Retype, exactly as they appear below, the lines between the line holding "Hanne Oberman\\Utrecht University" and the line holding "of Incomplete Multilevel", both ends included.

----- LISTED RECORDS -----

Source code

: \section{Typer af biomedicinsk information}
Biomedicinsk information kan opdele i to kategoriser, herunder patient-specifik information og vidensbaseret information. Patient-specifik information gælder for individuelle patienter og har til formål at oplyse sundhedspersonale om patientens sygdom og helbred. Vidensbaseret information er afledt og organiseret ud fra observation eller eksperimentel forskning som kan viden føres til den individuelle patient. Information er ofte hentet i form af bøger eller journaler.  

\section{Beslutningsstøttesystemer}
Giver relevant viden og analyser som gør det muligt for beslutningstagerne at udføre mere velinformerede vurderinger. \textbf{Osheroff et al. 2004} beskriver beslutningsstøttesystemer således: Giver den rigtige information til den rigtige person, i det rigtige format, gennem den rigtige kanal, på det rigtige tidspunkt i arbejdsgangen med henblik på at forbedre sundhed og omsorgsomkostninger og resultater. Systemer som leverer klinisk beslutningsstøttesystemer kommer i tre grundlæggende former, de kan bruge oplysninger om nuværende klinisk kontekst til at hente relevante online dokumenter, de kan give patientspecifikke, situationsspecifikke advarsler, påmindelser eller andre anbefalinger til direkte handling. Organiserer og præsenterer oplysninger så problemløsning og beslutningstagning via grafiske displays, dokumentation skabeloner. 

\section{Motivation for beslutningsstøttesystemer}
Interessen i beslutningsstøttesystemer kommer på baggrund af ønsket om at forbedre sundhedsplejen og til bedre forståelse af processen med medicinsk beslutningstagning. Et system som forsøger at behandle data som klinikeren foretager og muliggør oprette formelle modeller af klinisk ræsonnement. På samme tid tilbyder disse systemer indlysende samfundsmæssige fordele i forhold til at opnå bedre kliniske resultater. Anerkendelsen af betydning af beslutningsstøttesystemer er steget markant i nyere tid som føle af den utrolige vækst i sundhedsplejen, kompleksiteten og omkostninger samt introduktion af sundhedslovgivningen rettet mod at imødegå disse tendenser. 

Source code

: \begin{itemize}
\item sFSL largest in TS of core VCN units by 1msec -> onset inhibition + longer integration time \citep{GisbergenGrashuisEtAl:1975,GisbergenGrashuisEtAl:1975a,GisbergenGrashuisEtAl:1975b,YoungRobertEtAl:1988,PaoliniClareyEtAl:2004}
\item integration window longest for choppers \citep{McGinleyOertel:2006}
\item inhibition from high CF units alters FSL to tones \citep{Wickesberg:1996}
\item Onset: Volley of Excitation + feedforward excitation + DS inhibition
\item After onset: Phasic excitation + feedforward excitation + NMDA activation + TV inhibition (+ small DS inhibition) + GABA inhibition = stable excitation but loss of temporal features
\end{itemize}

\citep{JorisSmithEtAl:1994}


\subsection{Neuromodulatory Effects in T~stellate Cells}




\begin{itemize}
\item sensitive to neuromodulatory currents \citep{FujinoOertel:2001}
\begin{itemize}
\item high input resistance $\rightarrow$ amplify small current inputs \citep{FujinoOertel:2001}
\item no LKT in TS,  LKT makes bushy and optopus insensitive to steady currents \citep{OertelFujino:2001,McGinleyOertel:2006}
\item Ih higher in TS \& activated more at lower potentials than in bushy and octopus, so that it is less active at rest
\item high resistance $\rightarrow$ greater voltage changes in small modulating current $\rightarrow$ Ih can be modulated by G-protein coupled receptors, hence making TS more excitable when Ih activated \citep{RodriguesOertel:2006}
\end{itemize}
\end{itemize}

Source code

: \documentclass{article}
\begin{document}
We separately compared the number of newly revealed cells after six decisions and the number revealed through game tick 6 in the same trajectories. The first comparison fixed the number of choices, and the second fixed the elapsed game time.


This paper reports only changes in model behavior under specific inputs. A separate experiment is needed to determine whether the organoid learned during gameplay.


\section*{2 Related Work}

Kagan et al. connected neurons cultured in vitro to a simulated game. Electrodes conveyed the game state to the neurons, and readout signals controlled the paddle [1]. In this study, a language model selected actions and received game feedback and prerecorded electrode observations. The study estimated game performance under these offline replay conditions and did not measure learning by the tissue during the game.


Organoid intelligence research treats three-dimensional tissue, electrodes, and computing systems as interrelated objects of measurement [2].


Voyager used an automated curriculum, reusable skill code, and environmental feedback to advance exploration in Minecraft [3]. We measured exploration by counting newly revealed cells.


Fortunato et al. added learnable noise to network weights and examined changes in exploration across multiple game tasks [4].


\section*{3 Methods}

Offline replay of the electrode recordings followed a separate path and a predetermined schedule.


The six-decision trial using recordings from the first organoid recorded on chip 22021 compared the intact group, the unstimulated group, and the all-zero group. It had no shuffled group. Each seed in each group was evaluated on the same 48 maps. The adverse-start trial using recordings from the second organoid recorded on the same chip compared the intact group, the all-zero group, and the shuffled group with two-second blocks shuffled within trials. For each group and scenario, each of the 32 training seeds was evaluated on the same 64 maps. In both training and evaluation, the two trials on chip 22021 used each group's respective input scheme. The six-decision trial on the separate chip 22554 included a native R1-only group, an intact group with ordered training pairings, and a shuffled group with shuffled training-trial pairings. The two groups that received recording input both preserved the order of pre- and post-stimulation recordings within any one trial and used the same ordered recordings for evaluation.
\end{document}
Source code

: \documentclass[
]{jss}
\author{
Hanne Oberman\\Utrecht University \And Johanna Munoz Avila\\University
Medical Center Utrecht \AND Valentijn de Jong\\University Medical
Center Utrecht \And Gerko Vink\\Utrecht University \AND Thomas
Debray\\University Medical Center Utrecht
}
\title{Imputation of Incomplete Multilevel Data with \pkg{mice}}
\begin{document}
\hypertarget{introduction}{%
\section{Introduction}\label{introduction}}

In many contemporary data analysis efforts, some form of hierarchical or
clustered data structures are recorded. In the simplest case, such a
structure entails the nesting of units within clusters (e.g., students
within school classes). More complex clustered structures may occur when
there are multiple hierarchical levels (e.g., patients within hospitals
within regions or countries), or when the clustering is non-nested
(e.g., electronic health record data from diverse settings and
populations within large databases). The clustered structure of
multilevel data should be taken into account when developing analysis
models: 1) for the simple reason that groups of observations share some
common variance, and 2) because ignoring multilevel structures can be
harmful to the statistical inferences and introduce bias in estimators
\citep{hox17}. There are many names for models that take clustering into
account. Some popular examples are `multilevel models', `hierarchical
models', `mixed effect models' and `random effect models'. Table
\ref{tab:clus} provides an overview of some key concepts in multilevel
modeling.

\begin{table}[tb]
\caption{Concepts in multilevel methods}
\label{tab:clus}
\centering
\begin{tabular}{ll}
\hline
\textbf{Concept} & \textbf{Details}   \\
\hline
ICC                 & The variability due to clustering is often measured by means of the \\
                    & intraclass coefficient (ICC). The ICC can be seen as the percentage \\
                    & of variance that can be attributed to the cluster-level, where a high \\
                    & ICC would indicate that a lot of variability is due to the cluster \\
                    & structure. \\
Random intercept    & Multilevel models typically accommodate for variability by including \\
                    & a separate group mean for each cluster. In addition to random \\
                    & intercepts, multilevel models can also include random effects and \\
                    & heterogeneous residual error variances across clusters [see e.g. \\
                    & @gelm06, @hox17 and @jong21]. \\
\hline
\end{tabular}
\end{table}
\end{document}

-----

**TASK OUTPUT:**
Hanne Oberman\\Utrecht University \And Johanna Munoz Avila\\University
Medical Center Utrecht \AND Valentijn de Jong\\University Medical
Center Utrecht \And Gerko Vink\\Utrecht University \AND Thomas
Debray\\University Medical Center Utrecht
}
\title{Imputation of Incomplete Multilevel Data with \pkg{mice}}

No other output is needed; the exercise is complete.